Publisher's Synopsis
Excerpt from Frames of Mind
But that is no affair of mine. My affair is to get at the law of change in the taste for tragedy. And I think M. F aguet's three categories ought to put us on the right track. You have the comic, the tragic, and the horrible, all offering the Spectacle of suffering - a pleasant spectacle in the first two cases unpleasant in the third. My point is that these three categories in the process of time all tend - after the fashion of the Mad Hatter and the Dormouse at the tea-party-to move down one place.
What was comic tends to become tragic, and what was tragic to become horrible. Here are a few instances at random. Shylock was once a comic part. So was Tartuffe. Hamlet's mad scenes were intended to provoke a laugh from the Elizabethans. Half the matter of Moliere's comedies - the mental agony of Harpagon, the bamboozling of Amolphe, the betrayal of George Dandin, the jilting of Alceste - now strikes a chill. It is cruel, to the point of ferocity. These are cases of the comic turned tragic. As for the tragic turned horrible, Marlowe and Webster and the minor Elizabethans will give you scores of instances. In any modern revival of Macbeth we may safely reckon upon not seeing the slaughter of young Macduff in his mother's presence. Here what was only tragic for the Elizabethans has become horrible to us.
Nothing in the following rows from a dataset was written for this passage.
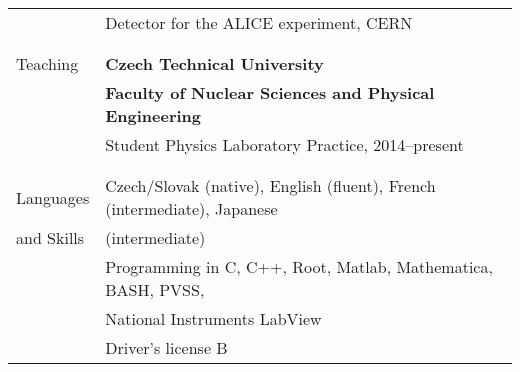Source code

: \documentclass[a4paper,11pt,oneside]{article}
\begin{document}
\begin{tabular}{@{} l l}
     & Detector for the ALICE experiment, CERN \\
     \\
     \\
  \Large{Teaching}  & \textbf{Czech Technical University} \\
     & \textbf{Faculty of Nuclear Sciences and Physical Engineering} \\
     & Student Physics Laboratory Practice, 2014--present\\
     & \\
     \\
  \Large{Languages}   & Czech/Slovak (native), English (fluent), French (intermediate), Japanese \\
\Large{and Skills}    & (intermediate)  \\[.2cm]
     & Programming in C, C++, Root, Matlab, Mathematica, BASH, PVSS, \\
     &  National Instruments LabView \\[.2cm]
     & Driver's license B
\end{tabular}

\newpage
\end{document}
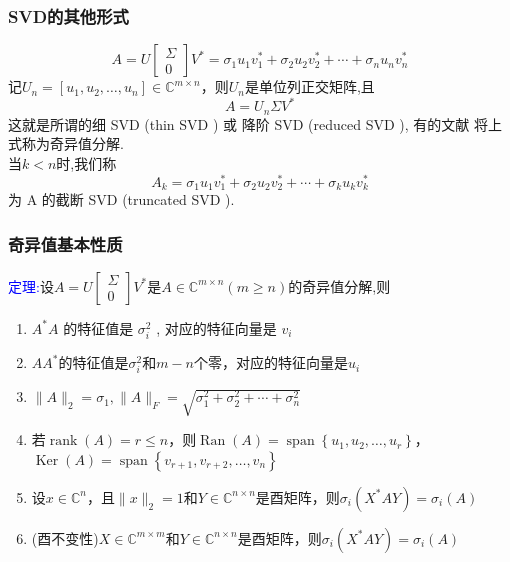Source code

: \documentclass[notheorems,serif]{beamer}
\begin{document}
\begin{frame}
\frametitle{SVD的其他形式}
$$
A=U\left[\begin{array}{l}{\Sigma} \\ {0}\end{array}\right] V^{*}=\sigma_{1} u_{1} v_{1}^{*}+\sigma_{2} u_{2} v_{2}^{*}+\cdots+\sigma_{n} u_{n} v_{n}^{*}
$$
记$U_{n}=\left[u_{1}, u_{2}, \ldots, u_{n}\right] \in \mathbb{C}^{m \times n}$，则$U_{n}$是单位列正交矩阵,且
\begin{equation}
A=U_{n} \Sigma V^{*}
\end{equation}
这就是所谓的细 SVD (thin SVD ) 或 降阶 SVD (reduced SVD ), 有的文献 将上式称为奇异值分解.\\
当$k < n$时,我们称
$$
A_{k}=\sigma_{1} u_{1} v_{1}^{*}+\sigma_{2} u_{2} v_{2}^{*}+\cdots+\sigma_{k} u_{k} v_{k}^{*}
$$
为 A 的截断 SVD (truncated SVD ).
\end{frame}

\begin{frame}
\frametitle{奇异值基本性质}
\textcolor{blue}{定理:}设$A=U\left[\begin{array}{l}{\Sigma} \\ {0}\end{array}\right] V^{*}$是$A \in \mathbb{C}^{m \times n}(m \geq n)$的奇异值分解,则
\begin{enumerate}[(1)]
	\item $A^{*} A$ 的特征值是 $\sigma_{i}^{2}$ , 对应的特征向量是 $v_{i}$
	\item $AA^{*}$的特征值是$\sigma_{i}^{2}$和$m-n$个零，对应的特征向量是$u_{i}$
	\item $\|A\|_{2}=\sigma_{1},\|A\|_{F}=\sqrt{\sigma_{1}^{2}+\sigma_{2}^{2}+\cdots+\sigma_{n}^{2}}$
	\item 若$\operatorname{rank}(A)=r \leq n$，则$\operatorname{Ran}(A)=\operatorname{span}\left\{u_{1}, u_{2}, \ldots, u_{r}\right\}$，$\operatorname{Ker}(A)=\operatorname{span}\left\{v_{r+1}, v_{r+2}, \ldots, v_{n}\right\}$
	\item 设$x \in \mathbb{C}^{n}$，且$\|x\|_{2}=1$和$Y \in \mathbb{C}^{n \times n}$是酉矩阵，则$\sigma_{i}\left(X^{*} A Y\right)=\sigma_{i}(A)$
	\item (酉不变性)$X \in \mathbb{C}^{m \times m}$和$Y \in \mathbb{C}^{n \times n}$是酉矩阵，则$\sigma_{i}\left(X^{*} A Y\right)=\sigma_{i}(A)$
\end{enumerate}
\end{frame}
\end{document}
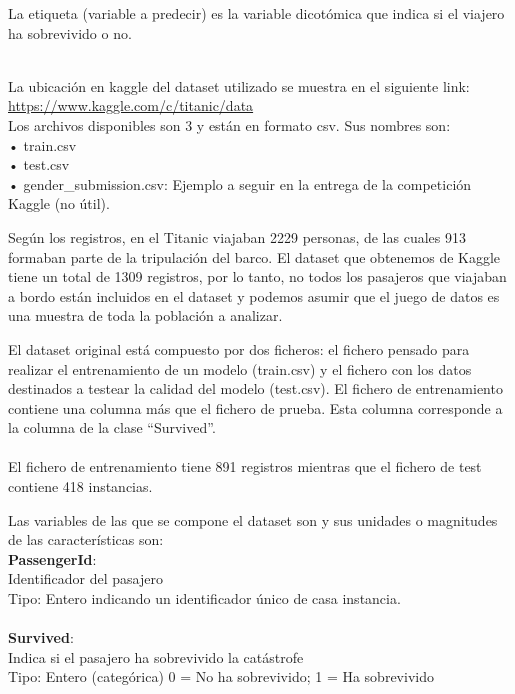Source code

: \documentclass[
]{article}
\begin{document}
La etiqueta (variable a predecir) es la variable dicotómica que indica
si el viajero ha sobrevivido o no.

\texttt{}\\
La ubicación en kaggle del dataset utilizado se muestra en el siguiente
link: \texttt{}\\
\url{https://www.kaggle.com/c/titanic/data} \texttt{}~\\
Los archivos disponibles son 3 y están en formato csv. Sus nombres son:
\texttt{}\\
• train.csv\\
• test.csv\\
• gender\_submission.csv: Ejemplo a seguir en la entrega de la
competición Kaggle (no útil).\\
\texttt{}

Según los registros, en el Titanic viajaban 2229 personas, de las cuales
913 formaban parte de la tripulación del barco. El dataset que obtenemos
de Kaggle tiene un total de 1309 registros, por lo tanto, no todos los
pasajeros que viajaban a bordo están incluidos en el dataset y podemos
asumir que el juego de datos es una muestra de toda la población a
analizar. \texttt{}

El dataset original está compuesto por dos ficheros: el fichero pensado
para realizar el entrenamiento de un modelo (train.csv) y el fichero con
los datos destinados a testear la calidad del modelo (test.csv). El
fichero de entrenamiento contiene una columna más que el fichero de
prueba. Esta columna corresponde a la columna de la clase
``Survived''.\\
\texttt{}~\\
El fichero de entrenamiento tiene 891 registros mientras que el fichero
de test contiene 418 instancias.\\
\texttt{}

Las variables de las que se compone el dataset son y sus unidades o
magnitudes de las características son: \texttt{}\\
\textbf{PassengerId}:\\
Identificador del pasajero\\
Tipo: Entero indicando un identificador único de casa instancia.\\
\texttt{}~\\

\textbf{Survived}:\\
Indica si el pasajero ha sobrevivido la catástrofe\\
Tipo: Entero (categórica) 0 = No ha sobrevivido; 1 = Ha sobrevivido\\
\texttt{}~\\
\end{document}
As a counterpart to this, you have the tendency in our modern actors to give Shakespearean tragedy its lightest possible interpretation. I think I shall be able to show how in Richard, Sir Henry Irving did his utmost to sink the tyrant and put forward the humorist, and how Mr. Forbes Robertson offered us a Hamlet with the gloom left out - a man of positively sunny temperament and youthful charm. To appreciate the changed point of view, you have only to look at the picture of John Kemble handling Yorick's skull.